# [TASK STATEMENT]
The reply should consist of one number, which is how many lines in the material below contain "await".

# [EXTRACTED INFORMATION]
━━━━

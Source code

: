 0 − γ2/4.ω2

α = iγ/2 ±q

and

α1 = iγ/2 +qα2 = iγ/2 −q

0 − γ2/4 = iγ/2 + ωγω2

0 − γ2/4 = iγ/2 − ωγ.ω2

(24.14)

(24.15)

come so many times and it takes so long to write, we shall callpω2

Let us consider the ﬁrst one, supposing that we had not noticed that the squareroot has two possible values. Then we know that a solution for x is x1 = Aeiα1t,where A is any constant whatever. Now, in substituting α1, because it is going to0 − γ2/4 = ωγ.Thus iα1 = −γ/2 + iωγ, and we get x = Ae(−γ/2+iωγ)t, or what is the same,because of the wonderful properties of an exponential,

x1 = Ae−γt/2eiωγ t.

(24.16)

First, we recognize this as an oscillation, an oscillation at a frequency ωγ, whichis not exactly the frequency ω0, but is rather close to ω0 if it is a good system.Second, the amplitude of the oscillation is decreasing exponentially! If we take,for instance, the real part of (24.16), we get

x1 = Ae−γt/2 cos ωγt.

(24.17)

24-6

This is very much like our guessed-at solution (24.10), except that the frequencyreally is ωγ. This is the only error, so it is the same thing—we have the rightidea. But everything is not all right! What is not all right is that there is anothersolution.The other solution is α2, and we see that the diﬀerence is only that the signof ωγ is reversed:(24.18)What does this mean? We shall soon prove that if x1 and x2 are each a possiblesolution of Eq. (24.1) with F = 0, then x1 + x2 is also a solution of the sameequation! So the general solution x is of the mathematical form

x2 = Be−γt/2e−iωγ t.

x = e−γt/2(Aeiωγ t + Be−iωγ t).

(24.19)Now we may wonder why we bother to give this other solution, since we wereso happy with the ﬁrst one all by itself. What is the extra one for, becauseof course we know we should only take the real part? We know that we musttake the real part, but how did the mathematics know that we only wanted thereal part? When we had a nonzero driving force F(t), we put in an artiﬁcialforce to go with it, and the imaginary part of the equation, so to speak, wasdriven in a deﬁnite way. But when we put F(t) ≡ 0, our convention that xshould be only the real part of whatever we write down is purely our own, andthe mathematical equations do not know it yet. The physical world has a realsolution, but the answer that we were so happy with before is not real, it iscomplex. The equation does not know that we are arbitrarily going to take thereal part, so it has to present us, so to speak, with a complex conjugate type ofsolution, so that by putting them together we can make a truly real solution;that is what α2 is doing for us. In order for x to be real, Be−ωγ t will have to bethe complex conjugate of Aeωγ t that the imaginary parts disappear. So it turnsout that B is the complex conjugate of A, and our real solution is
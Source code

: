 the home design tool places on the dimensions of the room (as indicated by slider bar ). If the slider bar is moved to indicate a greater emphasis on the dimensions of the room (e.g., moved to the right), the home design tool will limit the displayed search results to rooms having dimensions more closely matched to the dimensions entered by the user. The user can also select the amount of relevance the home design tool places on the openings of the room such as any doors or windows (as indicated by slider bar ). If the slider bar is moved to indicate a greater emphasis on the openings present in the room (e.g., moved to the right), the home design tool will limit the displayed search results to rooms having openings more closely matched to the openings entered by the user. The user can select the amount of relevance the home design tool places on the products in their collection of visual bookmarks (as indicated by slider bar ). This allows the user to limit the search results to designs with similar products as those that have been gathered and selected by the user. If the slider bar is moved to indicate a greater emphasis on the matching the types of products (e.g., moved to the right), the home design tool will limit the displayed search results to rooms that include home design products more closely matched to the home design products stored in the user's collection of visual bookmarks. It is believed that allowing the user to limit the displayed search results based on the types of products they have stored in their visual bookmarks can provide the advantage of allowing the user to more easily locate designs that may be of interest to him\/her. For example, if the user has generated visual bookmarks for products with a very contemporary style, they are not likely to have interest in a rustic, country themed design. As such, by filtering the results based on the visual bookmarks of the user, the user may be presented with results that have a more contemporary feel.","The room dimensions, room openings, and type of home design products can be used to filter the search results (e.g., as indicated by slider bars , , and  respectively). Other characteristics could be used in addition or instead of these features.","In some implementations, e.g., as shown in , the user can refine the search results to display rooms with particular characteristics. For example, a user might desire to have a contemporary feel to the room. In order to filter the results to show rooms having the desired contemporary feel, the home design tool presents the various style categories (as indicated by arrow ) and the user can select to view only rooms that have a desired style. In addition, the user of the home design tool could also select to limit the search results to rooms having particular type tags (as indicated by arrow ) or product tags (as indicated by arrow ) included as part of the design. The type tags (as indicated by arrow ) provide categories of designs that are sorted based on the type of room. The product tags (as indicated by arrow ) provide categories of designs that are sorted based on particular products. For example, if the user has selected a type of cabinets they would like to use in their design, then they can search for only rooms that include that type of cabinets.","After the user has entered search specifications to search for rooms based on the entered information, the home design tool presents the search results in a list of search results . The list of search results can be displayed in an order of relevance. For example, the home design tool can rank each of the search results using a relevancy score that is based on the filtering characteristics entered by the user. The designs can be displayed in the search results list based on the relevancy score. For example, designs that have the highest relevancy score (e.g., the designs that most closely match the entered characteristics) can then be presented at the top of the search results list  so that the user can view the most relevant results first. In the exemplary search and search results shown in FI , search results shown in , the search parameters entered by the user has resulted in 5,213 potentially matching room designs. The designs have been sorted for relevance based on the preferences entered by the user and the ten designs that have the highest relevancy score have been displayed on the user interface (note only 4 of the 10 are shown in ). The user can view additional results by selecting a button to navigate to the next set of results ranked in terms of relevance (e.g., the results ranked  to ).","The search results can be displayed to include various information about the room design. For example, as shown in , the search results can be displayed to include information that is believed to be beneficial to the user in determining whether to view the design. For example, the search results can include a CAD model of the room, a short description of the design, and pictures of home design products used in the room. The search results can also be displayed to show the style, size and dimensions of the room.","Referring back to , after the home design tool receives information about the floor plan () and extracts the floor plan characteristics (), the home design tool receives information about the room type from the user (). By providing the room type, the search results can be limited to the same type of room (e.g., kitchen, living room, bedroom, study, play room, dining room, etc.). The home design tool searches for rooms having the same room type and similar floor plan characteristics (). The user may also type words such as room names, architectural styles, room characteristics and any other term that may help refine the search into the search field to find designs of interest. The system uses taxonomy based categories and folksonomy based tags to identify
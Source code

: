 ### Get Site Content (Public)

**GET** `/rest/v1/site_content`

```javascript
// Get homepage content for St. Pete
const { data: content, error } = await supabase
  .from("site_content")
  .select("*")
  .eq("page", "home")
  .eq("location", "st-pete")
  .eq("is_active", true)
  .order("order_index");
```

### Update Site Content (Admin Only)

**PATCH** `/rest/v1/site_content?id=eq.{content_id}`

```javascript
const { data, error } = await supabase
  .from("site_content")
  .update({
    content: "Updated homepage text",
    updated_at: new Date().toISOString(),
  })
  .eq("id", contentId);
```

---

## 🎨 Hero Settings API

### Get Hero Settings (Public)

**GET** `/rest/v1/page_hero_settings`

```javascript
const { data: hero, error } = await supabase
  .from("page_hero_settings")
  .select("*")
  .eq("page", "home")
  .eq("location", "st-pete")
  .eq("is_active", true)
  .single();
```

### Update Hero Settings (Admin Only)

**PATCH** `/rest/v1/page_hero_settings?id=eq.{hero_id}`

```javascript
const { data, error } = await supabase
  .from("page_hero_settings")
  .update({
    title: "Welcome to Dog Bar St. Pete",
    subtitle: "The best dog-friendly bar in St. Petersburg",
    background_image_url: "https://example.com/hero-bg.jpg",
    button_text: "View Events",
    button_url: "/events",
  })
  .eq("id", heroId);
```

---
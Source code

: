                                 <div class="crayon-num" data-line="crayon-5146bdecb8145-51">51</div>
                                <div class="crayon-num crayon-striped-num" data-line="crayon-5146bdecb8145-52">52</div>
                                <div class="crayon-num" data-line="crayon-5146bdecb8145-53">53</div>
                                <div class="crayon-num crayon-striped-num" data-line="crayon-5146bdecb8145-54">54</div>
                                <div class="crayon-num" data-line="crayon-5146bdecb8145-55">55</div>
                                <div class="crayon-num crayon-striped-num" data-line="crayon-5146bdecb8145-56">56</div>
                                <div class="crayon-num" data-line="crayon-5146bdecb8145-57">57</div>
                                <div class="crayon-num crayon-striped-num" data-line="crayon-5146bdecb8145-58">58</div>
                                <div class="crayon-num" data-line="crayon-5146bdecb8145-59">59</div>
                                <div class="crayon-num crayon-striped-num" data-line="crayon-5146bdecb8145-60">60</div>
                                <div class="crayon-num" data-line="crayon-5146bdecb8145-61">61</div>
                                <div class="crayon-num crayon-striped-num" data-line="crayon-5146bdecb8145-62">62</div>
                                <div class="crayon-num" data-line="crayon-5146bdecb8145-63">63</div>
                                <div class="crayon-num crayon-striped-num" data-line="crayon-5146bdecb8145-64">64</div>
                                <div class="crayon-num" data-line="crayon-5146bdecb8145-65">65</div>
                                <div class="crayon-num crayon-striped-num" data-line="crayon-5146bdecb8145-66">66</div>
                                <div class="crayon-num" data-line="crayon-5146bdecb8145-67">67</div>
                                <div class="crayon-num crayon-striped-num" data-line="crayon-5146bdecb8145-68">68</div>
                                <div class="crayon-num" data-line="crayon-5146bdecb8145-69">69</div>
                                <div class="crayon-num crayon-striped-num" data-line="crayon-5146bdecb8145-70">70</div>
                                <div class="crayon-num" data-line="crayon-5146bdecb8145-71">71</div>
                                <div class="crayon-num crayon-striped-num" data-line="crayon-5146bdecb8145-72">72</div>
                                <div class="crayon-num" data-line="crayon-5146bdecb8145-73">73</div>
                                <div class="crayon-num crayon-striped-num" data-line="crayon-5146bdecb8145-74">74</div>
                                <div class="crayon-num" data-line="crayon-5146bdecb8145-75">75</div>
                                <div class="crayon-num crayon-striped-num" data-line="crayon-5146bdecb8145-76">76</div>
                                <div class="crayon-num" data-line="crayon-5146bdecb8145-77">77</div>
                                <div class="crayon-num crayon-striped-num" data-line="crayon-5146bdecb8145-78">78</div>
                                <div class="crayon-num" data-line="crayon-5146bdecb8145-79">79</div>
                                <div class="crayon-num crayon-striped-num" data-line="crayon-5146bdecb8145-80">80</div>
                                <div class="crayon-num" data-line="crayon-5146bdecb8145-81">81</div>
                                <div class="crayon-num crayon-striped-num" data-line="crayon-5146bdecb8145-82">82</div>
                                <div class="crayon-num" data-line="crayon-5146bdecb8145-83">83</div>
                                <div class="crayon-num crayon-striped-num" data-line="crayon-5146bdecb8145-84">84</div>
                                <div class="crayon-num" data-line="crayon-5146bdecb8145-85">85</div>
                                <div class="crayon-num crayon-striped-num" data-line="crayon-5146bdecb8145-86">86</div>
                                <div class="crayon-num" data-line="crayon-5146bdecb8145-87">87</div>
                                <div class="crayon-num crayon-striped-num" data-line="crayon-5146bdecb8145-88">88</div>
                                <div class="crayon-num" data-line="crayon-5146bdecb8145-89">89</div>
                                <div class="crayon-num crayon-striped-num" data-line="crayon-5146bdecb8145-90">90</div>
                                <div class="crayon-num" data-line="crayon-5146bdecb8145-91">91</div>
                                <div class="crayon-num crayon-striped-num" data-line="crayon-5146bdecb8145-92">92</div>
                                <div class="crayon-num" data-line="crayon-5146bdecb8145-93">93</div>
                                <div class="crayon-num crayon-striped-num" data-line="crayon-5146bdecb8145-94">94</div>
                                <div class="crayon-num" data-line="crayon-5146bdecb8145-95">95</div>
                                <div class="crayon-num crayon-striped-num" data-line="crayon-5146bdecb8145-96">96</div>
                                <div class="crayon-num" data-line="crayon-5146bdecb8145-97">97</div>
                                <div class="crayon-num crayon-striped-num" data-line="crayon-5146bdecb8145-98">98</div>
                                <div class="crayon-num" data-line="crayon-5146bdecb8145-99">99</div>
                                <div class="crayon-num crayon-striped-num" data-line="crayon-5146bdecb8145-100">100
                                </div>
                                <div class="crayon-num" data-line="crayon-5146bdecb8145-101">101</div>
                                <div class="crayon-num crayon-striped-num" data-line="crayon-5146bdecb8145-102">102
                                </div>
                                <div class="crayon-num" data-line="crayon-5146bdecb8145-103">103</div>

━━━━

# [WRITTEN REPLY]
4